▶ _Exercise prompt_
An exact reprint of every record below is required, with the pictures left out.

Pictures paired with source code:
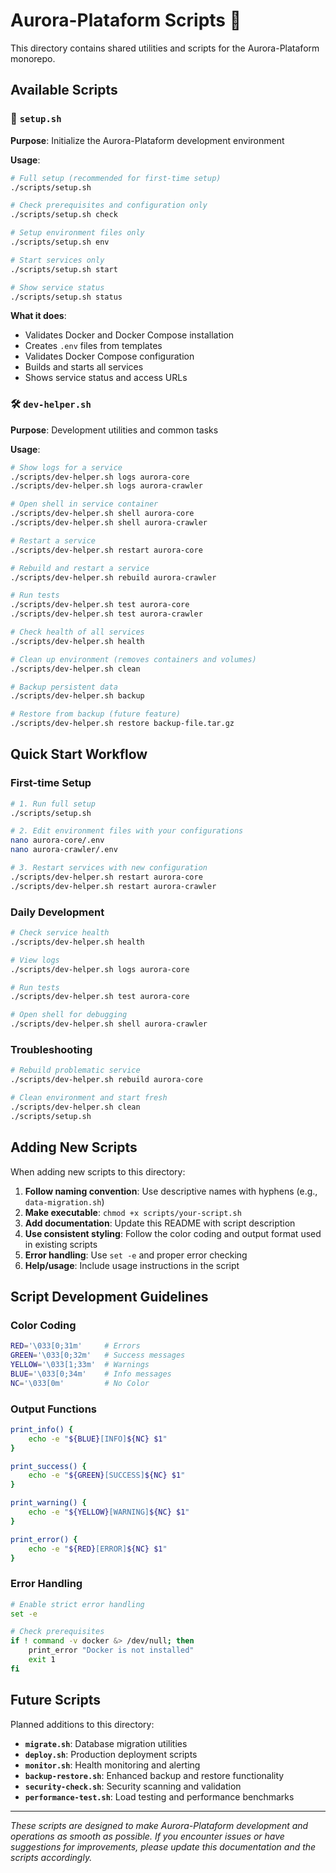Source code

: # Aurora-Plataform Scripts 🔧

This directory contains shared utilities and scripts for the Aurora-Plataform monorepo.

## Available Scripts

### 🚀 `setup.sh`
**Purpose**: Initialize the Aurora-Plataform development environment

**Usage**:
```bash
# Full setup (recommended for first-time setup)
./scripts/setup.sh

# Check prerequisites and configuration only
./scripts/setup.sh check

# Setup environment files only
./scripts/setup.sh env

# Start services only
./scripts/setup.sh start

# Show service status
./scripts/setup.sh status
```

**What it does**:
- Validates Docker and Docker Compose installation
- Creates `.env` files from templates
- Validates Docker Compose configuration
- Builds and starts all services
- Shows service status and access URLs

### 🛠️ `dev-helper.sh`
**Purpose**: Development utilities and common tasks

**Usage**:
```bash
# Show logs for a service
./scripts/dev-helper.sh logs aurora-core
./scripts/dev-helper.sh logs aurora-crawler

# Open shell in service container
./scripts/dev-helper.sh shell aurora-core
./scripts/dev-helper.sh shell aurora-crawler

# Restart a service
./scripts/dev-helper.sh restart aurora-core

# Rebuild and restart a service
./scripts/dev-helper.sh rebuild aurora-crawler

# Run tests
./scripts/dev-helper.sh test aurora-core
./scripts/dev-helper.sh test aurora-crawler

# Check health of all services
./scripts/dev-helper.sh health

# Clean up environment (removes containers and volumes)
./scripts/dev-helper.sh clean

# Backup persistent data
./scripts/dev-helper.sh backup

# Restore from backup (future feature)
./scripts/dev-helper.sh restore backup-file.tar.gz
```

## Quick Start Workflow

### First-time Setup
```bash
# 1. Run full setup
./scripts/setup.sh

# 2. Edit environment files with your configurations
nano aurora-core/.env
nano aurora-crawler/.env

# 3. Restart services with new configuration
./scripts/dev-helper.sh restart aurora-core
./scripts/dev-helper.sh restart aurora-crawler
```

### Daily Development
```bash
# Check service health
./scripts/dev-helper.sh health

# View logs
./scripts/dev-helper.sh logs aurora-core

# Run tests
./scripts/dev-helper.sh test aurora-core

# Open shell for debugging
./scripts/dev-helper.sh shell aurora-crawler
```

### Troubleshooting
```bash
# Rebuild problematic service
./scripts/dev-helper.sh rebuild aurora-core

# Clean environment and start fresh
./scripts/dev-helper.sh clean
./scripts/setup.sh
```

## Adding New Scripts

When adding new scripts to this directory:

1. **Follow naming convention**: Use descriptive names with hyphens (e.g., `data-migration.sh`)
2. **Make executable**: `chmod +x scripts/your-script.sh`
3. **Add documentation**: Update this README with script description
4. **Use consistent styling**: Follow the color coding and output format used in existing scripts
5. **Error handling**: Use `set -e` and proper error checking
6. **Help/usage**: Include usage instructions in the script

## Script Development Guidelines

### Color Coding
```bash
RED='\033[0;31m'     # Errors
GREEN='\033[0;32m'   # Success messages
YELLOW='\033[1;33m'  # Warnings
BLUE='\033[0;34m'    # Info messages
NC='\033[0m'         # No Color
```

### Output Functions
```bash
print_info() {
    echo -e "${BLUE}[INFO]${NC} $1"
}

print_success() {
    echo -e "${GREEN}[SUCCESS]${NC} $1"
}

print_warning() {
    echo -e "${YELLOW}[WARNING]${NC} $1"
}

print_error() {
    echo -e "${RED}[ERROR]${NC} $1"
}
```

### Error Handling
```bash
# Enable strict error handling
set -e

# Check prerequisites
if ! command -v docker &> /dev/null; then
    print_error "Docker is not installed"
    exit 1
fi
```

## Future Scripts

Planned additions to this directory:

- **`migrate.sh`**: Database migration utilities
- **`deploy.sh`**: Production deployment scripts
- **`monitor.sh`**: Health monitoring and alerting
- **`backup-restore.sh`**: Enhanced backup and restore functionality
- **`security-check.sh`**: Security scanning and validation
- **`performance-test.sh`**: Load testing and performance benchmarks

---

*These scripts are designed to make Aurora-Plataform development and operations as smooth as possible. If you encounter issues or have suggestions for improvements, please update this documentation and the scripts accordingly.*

▶ _Solved problem_
Source code

: # Aurora-Plataform Scripts 🔧

This directory contains shared utilities and scripts for the Aurora-Plataform monorepo.

## Available Scripts

### 🚀 `setup.sh`
**Purpose**: Initialize the Aurora-Plataform development environment

**Usage**:
```bash
# Full setup (recommended for first-time setup)
./scripts/setup.sh

# Check prerequisites and configuration only
./scripts/setup.sh check

# Setup environment files only
./scripts/setup.sh env

# Start services only
./scripts/setup.sh start

# Show service status
./scripts/setup.sh status
```

**What it does**:
- Validates Docker and Docker Compose installation
- Creates `.env` files from templates
- Validates Docker Compose configuration
- Builds and starts all services
- Shows service status and access URLs

### 🛠️ `dev-helper.sh`
**Purpose**: Development utilities and common tasks

**Usage**:
```bash
# Show logs for a service
./scripts/dev-helper.sh logs aurora-core
./scripts/dev-helper.sh logs aurora-crawler

# Open shell in service container
./scripts/dev-helper.sh shell aurora-core
./scripts/dev-helper.sh shell aurora-crawler

# Restart a service
./scripts/dev-helper.sh restart aurora-core

# Rebuild and restart a service
./scripts/dev-helper.sh rebuild aurora-crawler

# Run tests
./scripts/dev-helper.sh test aurora-core
./scripts/dev-helper.sh test aurora-crawler

# Check health of all services
./scripts/dev-helper.sh health

# Clean up environment (removes containers and volumes)
./scripts/dev-helper.sh clean

# Backup persistent data
./scripts/dev-helper.sh backup

# Restore from backup (future feature)
./scripts/dev-helper.sh restore backup-file.tar.gz
```

## Quick Start Workflow

### First-time Setup
```bash
# 1. Run full setup
./scripts/setup.sh

# 2. Edit environment files with your configurations
nano aurora-core/.env
nano aurora-crawler/.env

# 3. Restart services with new configuration
./scripts/dev-helper.sh restart aurora-core
./scripts/dev-helper.sh restart aurora-crawler
```

### Daily Development
```bash
# Check service health
./scripts/dev-helper.sh health

# View logs
./scripts/dev-helper.sh logs aurora-core

# Run tests
./scripts/dev-helper.sh test aurora-core

# Open shell for debugging
./scripts/dev-helper.sh shell aurora-crawler
```

### Troubleshooting
```bash
# Rebuild problematic service
./scripts/dev-helper.sh rebuild aurora-core

# Clean environment and start fresh
./scripts/dev-helper.sh clean
./scripts/setup.sh
```

## Adding New Scripts

When adding new scripts to this directory:

1. **Follow naming convention**: Use descriptive names with hyphens (e.g., `data-migration.sh`)
2. **Make executable**: `chmod +x scripts/your-script.sh`
3. **Add documentation**: Update this README with script description
4. **Use consistent styling**: Follow the color coding and output format used in existing scripts
5. **Error handling**: Use `set -e` and proper error checking
6. **Help/usage**: Include usage instructions in the script

## Script Development Guidelines

### Color Coding
```bash
RED='\033[0;31m'     # Errors
GREEN='\033[0;32m'   # Success messages
YELLOW='\033[1;33m'  # Warnings
BLUE='\033[0;34m'    # Info messages
NC='\033[0m'         # No Color
```

### Output Functions
```bash
print_info() {
    echo -e "${BLUE}[INFO]${NC} $1"
}

print_success() {
    echo -e "${GREEN}[SUCCESS]${NC} $1"
}

print_warning() {
    echo -e "${YELLOW}[WARNING]${NC} $1"
}

print_error() {
    echo -e "${RED}[ERROR]${NC} $1"
}
```

### Error Handling
```bash
# Enable strict error handling
set -e

# Check prerequisites
if ! command -v docker &> /dev/null; then
    print_error "Docker is not installed"
    exit 1
fi
```

## Future Scripts

Planned additions to this directory:

- **`migrate.sh`**: Database migration utilities
- **`deploy.sh`**: Production deployment scripts
- **`monitor.sh`**: Health monitoring and alerting
- **`backup-restore.sh`**: Enhanced backup and restore functionality
- **`security-check.sh`**: Security scanning and validation
- **`performance-test.sh`**: Load testing and performance benchmarks

---

*These scripts are designed to make Aurora-Plataform development and operations as smooth as possible. If you encounter issues or have suggestions for improvements, please update this documentation and the scripts accordingly.*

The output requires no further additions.